The attachment contains:

tomcat-webserver: an OOB (embedded) Tomcat with a WS endpoint
websockets/tcp-proxy: a TCP proxy, modified to send RST packets - run ProxyMain to start the proxy
websockets/websockets-client: a simple WS client, opening many connections - run SadPath to reproduce the problem
requests_objects.png: a VisualVM screenshot showing stuck objects
web_socket_connection_reset.txt: two stack traces (the first when reproducing the problem with our application, the second when reproducing the problem with tomcat-webserver)
Comment 1 Mark Thomas 2019-09-24 18:36:11 UTC
Please re-test this with the latest 8.5.x release (8.5.46 as I type this) and confirm whether or not this resolves the issue.

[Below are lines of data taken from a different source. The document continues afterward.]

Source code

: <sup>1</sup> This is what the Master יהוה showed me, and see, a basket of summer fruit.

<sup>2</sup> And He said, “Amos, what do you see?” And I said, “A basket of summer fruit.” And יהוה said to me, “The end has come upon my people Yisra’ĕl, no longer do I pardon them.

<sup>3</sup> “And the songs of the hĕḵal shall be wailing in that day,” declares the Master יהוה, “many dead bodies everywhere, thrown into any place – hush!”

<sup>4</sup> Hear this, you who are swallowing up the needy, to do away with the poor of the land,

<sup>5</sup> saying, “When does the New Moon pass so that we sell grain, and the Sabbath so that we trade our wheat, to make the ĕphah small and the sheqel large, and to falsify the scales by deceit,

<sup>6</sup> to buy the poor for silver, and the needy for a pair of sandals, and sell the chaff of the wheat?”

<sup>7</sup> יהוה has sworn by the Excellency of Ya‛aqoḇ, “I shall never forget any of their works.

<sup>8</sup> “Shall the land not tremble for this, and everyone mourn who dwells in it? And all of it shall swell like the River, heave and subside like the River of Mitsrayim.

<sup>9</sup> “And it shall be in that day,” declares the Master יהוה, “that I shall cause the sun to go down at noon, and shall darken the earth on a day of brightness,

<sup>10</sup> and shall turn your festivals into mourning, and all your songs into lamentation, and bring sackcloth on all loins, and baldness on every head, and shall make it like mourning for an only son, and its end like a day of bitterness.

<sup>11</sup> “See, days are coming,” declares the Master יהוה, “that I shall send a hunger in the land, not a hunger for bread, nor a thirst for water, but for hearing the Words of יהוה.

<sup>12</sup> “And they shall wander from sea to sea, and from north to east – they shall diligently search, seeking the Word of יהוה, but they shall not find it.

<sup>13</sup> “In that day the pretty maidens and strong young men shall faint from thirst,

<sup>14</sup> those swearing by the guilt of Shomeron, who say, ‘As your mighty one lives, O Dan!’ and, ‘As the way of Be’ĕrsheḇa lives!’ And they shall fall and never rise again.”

If it does not resolve the issue please update the test case and we will investigate.
Comment 2 Francis VAN AEKEN 2019-09-24 21:46:28 UTC
Created attachment 36798 [details]
Application code, using embedded Tomcat 8.5.46
Comment 3 Francis VAN AEKEN 2019-09-24 21:47:19 UTC
We have retested using Tomcat 8.5.46 (new code attached), and could still reproduce the problem, following the steps below.

Start the Tomcat application
Start the proxy
Start the test client (SadPath)
Wait for 20 minutes
Shut down the client
Shut down the proxy
Take a heapdump of the Tomcat application
In the heapdump, observe 100+ instances of each of the classes below

org.apache.coyote.Request
org.apache.catalina.connector.Request
org.apache.coyote.RequestInfo
org.apache.tomcat.websocket.server.WsHandshakeRequest
org.apache.catalina.connector.RequestFacade
Comment 4 Mark Thomas 2019-09-26 19:39:11 UTC
Thanks for the report and the test case. It makes it so much easier to track down and fix bugs when you have this much information to start from.

For the record, it was not what would normally a resource leak. More a failure to clean-up in a timely manner. Given enough (error free) further processing, the objects would have been cleaned up.

Fixed in:
- master for 9.0.27 onwards
- 8.5.x for 8.5.47 onwards
- 7.0.x for 7.0.97 onwards
Comment 5 Francis VAN AEKEN 2019-09-26 21:00:37 UTC
Thank you for addressing this issue so swiftly. We are impressed. Keep up the good work!